Entering the bourse floor, I noted that the traffic was brisk but smaller than expected. In fact, compared to what I have seen in Baltimore, the ANA show is less than half the size. I started by meandering through the “high rent” district where the auctioneers and high-end dealers were located. I saw a quite a few very nice gold coins, all beyond the limitations of my budget. But I looked anyway. In that area, I did find a dealer with some nice raw Morgan Dollars and picked up an 1879-CC Morgan Dollar in Extra Fine condition for a good price.

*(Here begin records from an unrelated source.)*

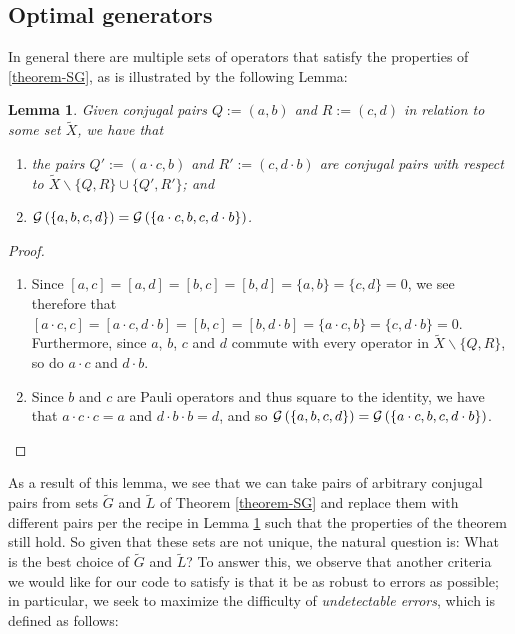 \documentclass[twocolumn,showpacs,preprintnumbers,amsmath,amssymb,nofootinbib,pra,floatfix]{revtex4-1}
\newtheorem{lemma}{Lemma}
\newcommand{\set}{\tilde}
\newcommand{\genfun}{\mathcal{G}}
\begin{document}
\subsection{Optimal generators}

\label{optimal-generators}

In general there are multiple sets of operators that satisfy the properties of \ref{theorem-SG}, as is illustrated by the following Lemma:

\begin{lemma}
\label{combining-pairs}
Given conjugal pairs $Q:=(a,b)$ and $R:=(c,d)$ in relation to some set $\set X$, we have that
\begin{enumerate}
\item the pairs $Q':=(a\cdot c,b)$ and $R':=(c,d\cdot b)$ are conjugal pairs with respect to $\set X \backslash \{Q,R\} \cup \{Q',R'\}$; and
\item $\genfun\paren{\{a,b,c,d\}}=\genfun\paren{\{a\cdot c,b,c,d\cdot b\}}$.
\end{enumerate}
\end{lemma}

\begin{proof}
\begin{enumerate}
\item Since $[a,c]=[a,d]=[b,c]=[b,d]=\{a,b\}=\{c,d\}=0$, we see therefore that $[a\cdot c,c]=[a\cdot c,d\cdot b]=[b,c]=[b,d\cdot b]=\{a\cdot c,b\}=\{c,d\cdot b\}=0$.  Furthermore, since $a$, $b$, $c$ and $d$ commute with every operator in $\set X\backslash \{Q,R\}$, so do $a\cdot c$ and $d\cdot b$.
\item Since $b$ and $c$ are Pauli operators and thus square to the identity, we have that $a\cdot c\cdot c=a$ and $d\cdot b\cdot b=d$, and so $\genfun\paren{\{a,b,c,d\}}=\genfun\paren{\{a\cdot c,b,c,d\cdot b\}}$.
\end{enumerate}
\end{proof}
As a result of this lemma, we see that we can take pairs of arbitrary conjugal pairs from sets $\set G$ and $\set L$ of Theorem \ref{theorem-SG} and replace them with different pairs per the recipe in Lemma \ref{combining-pairs} such that the properties of the theorem still hold.  So given that these sets are not unique, the natural question is:  What is the best choice of $\set G$ and $\set L$?  To answer this, we observe that another criteria we would like for our code to satisfy is that it be as robust to errors as possible;  in particular, we seek to maximize the difficulty of \emph{undetectable errors}, which is defined as follows:
\end{document}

Touring the floor, I spoke with a number of dealers. Most are very friendly and are willing to talk about their coins, the show, the weather, or almost anything. I had a nice conversation with Joan Miller of Miller’s Mint out of Patchogue (pronounced PATCH-oag), NY; a short greeting with Julian Liedman of Silver Spring, MD; and the DC-area members of the United States Mint and Bureau of Engraving and Printing. I also met Dave Harper (editor of Numismatic News) and was able to thank Dave Lang (NGC Director of Research) personally for autographing a book I won from the Numisma-Quest weekly trivia question on the Collectors’ Society chat boards.
It was also an honor to meet Ken Bressett, the editor of the Red Book. Bressett was at the Whitman Publishing booth autographing copies of the new Red Book. Usually, I purchase the Red Book cheaper from a dealer. But I could not pass up the opportunity to have one autographed by Ken Bressett. Bressett is a small, slight gentleman who is very gracious and pleasant. This copy of the Red Book is now one of my treasured possessions.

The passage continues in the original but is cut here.